For starters, the world we live in operates with different rules. Normally, we reap what we sow. We work hard in order to earn a paycheck. When drive faster than the speed limit, we get an expensive ticket.

And, we know we don’t deserve grace. We don’t deserve a saving relationship with Jesus. Yet, He pours it out on those who don’t deserve it. God lavishes His grace on those not seeking it. And after our conversion, through times of rebellion, complacency, grief, and struggle, God gently draws us back to Himself with cords of love.

And still, the grace keeps coming! Through times of trial and suffering, it overflows our lives to provide comfort, encouragement, and strength. God extends His lavish grace to us every moment of every day.

What is Grace?

The best, condensed definition of grace I can give you is this: “Grace” is God’s divine favor and merciful, loving-kindness.

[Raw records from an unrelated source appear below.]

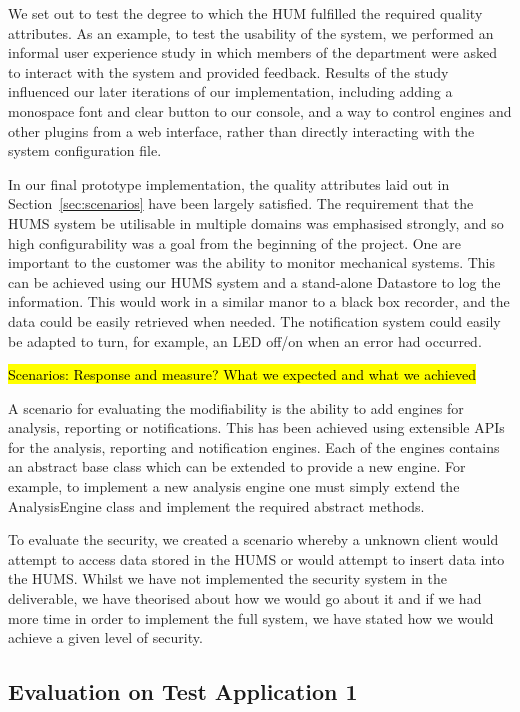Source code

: \documentclass[10pt,a4paper]{article}
\begin{document}
We set out to test the degree to which the HUM fulfilled the required quality attributes. As an example, to test the usability of the system, we performed an informal user experience study in which members of the department were asked to interact with the system and provided feedback. Results of the study influenced our later iterations of our implementation, including adding a monospace font and clear button to our console, and a way to control engines and other plugins from a web interface, rather than directly interacting with the system configuration file.

In our final prototype implementation, the quality attributes laid out in Section~\ref{sec:scenarios} have been largely satisfied. The requirement that the HUMS system be utilisable in multiple domains was emphasised strongly, and so high configurability was a goal from the beginning of the project. One are important to the customer was the ability to monitor mechanical systems. This can be achieved using our HUMS system and a stand-alone Datastore to log the information. This would work in a similar manor to a black box recorder, and the data could be easily retrieved when needed. The notification system could easily be adapted to turn, for example, an LED off/on when an error had occurred.

\hl{Scenarios: Response and measure? What we expected and what we achieved}

A scenario for evaluating the modifiability is the ability to add engines for analysis, reporting or notifications. This has been achieved using extensible APIs for the analysis, reporting and notification engines. Each of the engines contains an abstract base class which can be extended to provide a new engine. For example, to implement a new analysis engine one must simply extend the AnalysisEngine class and implement the required abstract methods.

To evaluate the security, we created a scenario whereby a unknown client would attempt to access data stored in the HUMS or would attempt to insert data into the HUMS. Whilst we have not implemented the security system in the deliverable, we have theorised about how we would go about it and if we had more time in order to implement the full system, we have stated how we would achieve a given level of security.

\subsection{Evaluation on Test Application 1}
\label{sec:test_app1}
\end{document}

The Greek word usually translated as “grace” in the New Testament is charis. The definition of charis in The Complete Word Study New Testament includes these facets:

  • Closely related to the Greek word we translate as “joy”
  • Divine favor, kindness, acceptance
  • Favor bestowed on the undeserving without expectation of return
  • Absolute freeness of God’s loving-kindness to men
  • Motivated by the bounty and heart of the Giver
  • Unearned and unmerited favor
  • Forgives sin and affects a person’s sinful nature, shaping her to be used for God’s good purposes
  • Results in joy and gratitude in the one who receives it

Grace flows constantlyGod’s grace flows from His heart. It’s based on His bounty, His character. We do not merit His grace. We cannot earn it. Yet in His loving-kindness He freely pours it out.

Grace begins and ends with our gracious God. It’s all about Him, yet you and I benefit. Isn’t that amazing?

I still don’t understand God’s grace. But I will forever rely on its lavish abundance.

How have you experienced God’s lavish grace this week?

This post is part of a month-long emphasis on grace to celebrate the release of Kathy’s newest Bible study “Lavish Grace.” Here are a few ways you can join in the celebration!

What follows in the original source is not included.